02 Setembro 2023
Os filósofos de hoje normalmente são desconhecidos fora de sua disciplina, mas, dentro dela, Derek Parfit, falecido em 2017, era considerado uma das figuras mais importantes dos últimos 50 anos. Ele tinha um talento extraordinário para revelar as fraquezas ocultas das teorias morais comuns.
O comentário é de Frank B. Farrell, professor emérito de filosofia no Purchase College, da Universidade Estadual de Nova York, nos Estados Unidos. O artigo foi publicado por La Croix International, 25-08-2023. A tradução é de Moisés Sbardelotto.
Podemos acreditar, por exemplo, que uma ação só é errada se causar danos a determinados indivíduos. Mas consideremos a nossa relação com as gerações futuras. Podemos agir bem hoje para preservar a ecologia do planeta ou podemos agir muito mal a esse respeito. Neste último caso, as pessoas que viverem daqui a alguns séculos terão vidas habitáveis, mas muito mais difíceis. Parece que falharemos no nosso dever moral para com elas.
Mas Parfit argumenta que o que constitui um “eu” particular é a união de um determinado óvulo e de um determinado espermatozoide em um determinado momento. Pense em todas as contingências que poderiam ter feito com que seus pais se conhecessem mais tarde e tivessem um filho diferente de você. Depois consideremos os futuros indivíduos que viverão daqui a séculos em um mundo criado pelo nosso comportamento que leva ao esgotamento dos recursos. Sem esse mesmo comportamento e suas consequências ramificadas, esses indivíduos em particular não existiriam.

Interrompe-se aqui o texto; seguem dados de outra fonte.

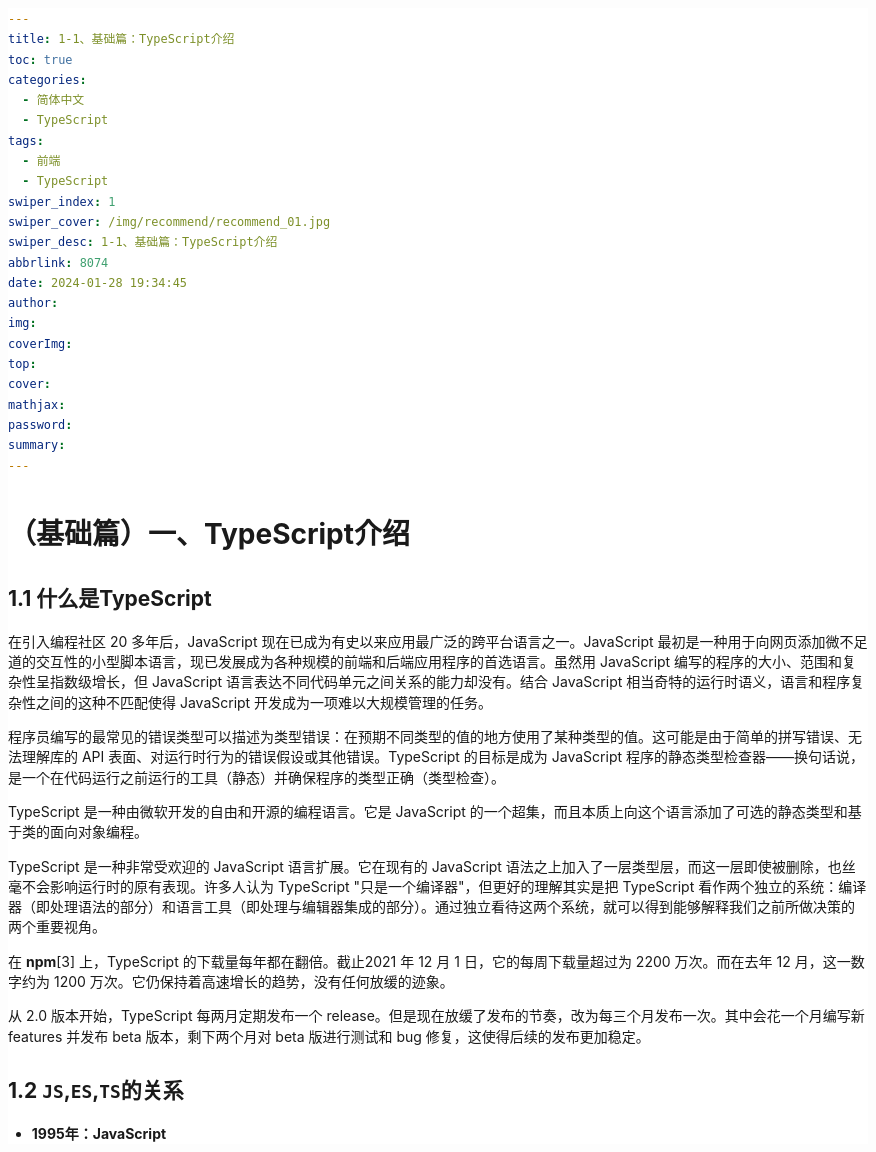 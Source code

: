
```yaml
---
title: 1-1、基础篇：TypeScript介绍
toc: true
categories:
  - 简体中文
  - TypeScript
tags:
  - 前端
  - TypeScript
swiper_index: 1
swiper_cover: /img/recommend/recommend_01.jpg
swiper_desc: 1-1、基础篇：TypeScript介绍
abbrlink: 8074
date: 2024-01-28 19:34:45
author:
img:
coverImg:
top:
cover:
mathjax:
password:
summary:
---
```


# （基础篇）一、TypeScript介绍

## 1.1 什么是TypeScript

在引入编程社区 20 多年后，JavaScript 现在已成为有史以来应用最广泛的跨平台语言之一。JavaScript 最初是一种用于向网页添加微不足道的交互性的小型脚本语言，现已发展成为各种规模的前端和后端应用程序的首选语言。虽然用 JavaScript 编写的程序的大小、范围和复杂性呈指数级增长，但 JavaScript 语言表达不同代码单元之间关系的能力却没有。结合 JavaScript 相当奇特的运行时语义，语言和程序复杂性之间的这种不匹配使得 JavaScript 开发成为一项难以大规模管理的任务。

程序员编写的最常见的错误类型可以描述为类型错误：在预期不同类型的值的地方使用了某种类型的值。这可能是由于简单的拼写错误、无法理解库的 API 表面、对运行时行为的错误假设或其他错误。TypeScript 的目标是成为 JavaScript 程序的静态类型检查器——换句话说，是一个在代码运行之前运行的工具（静态）并确保程序的类型正确（类型检查）。

TypeScript 是一种由微软开发的自由和开源的编程语言。它是 JavaScript 的一个超集，而且本质上向这个语言添加了可选的静态类型和基于类的面向对象编程。

TypeScript 是一种非常受欢迎的 JavaScript 语言扩展。它在现有的 JavaScript 语法之上加入了一层类型层，而这一层即使被删除，也丝毫不会影响运行时的原有表现。许多人认为 TypeScript "只是一个编译器"，但更好的理解其实是把 TypeScript 看作两个独立的系统：编译器（即处理语法的部分）和语言工具（即处理与编辑器集成的部分）。通过独立看待这两个系统，就可以得到能够解释我们之前所做决策的两个重要视角。

在 **npm**[3] 上，TypeScript 的下载量每年都在翻倍。截止2021 年 12 月 1 日，它的每周下载量超过为 2200 万次。而在去年 12 月，这一数字约为 1200 万次。它仍保持着高速增长的趋势，没有任何放缓的迹象。

从 2.0 版本开始，TypeScript 每两月定期发布一个 release。但是现在放缓了发布的节奏，改为每三个月发布一次。其中会花一个月编写新 features 并发布 beta 版本，剩下两个月对 beta 版进行测试和 bug 修复，这使得后续的发布更加稳定。

## 1.2 `JS`,`ES`,`TS`的关系

- **1995年：JavaScript**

Um comportamento muito mais responsável de nossa parte mudaria a história o suficiente para gerar um grupo de indivíduos muito diferente. Os indivíduos no nosso experimento mental certamente estão em uma situação melhor do que se nunca tivessem existido, de modo que não podem alegar que nós os prejudicamos. Em suma, uma teoria comum sobre o que torna o nosso comportamento atual errado, embora seja intuitivamente atraente, não é convincente.
EDMONDS, David. Parfit: A Philosopher and His Mission to Save Morality. Princeton University Press, 408 páginas. (Foto: Divulgação)
Esse argumento é o pensamento de Parfit por excelência. As reações à sua obra muitas vezes dependem do fato de a pessoa considerar que tais argumentos são ameaças perturbadoras às nossas estruturas morais ou apenas o tipo de quebra-cabeça que coloca certos tipos de mentes em movimentos prazerosos.
Para dar outro exemplo, consideremos uma teoria ética utilitarista, que visa a produzir a melhor proporção entre estados prazerosos e estados dolorosos. Parece que poderíamos obter uma pontuação utilitária superior se continuássemos aumentando a população mundial para 20 ou 30 bilhões de indivíduos, desde que cada nova vida acrescentasse pelo menos um pouco mais estados prazerosos do que estados dolorosos. Tal resultado, diz Parfit, é repugnante.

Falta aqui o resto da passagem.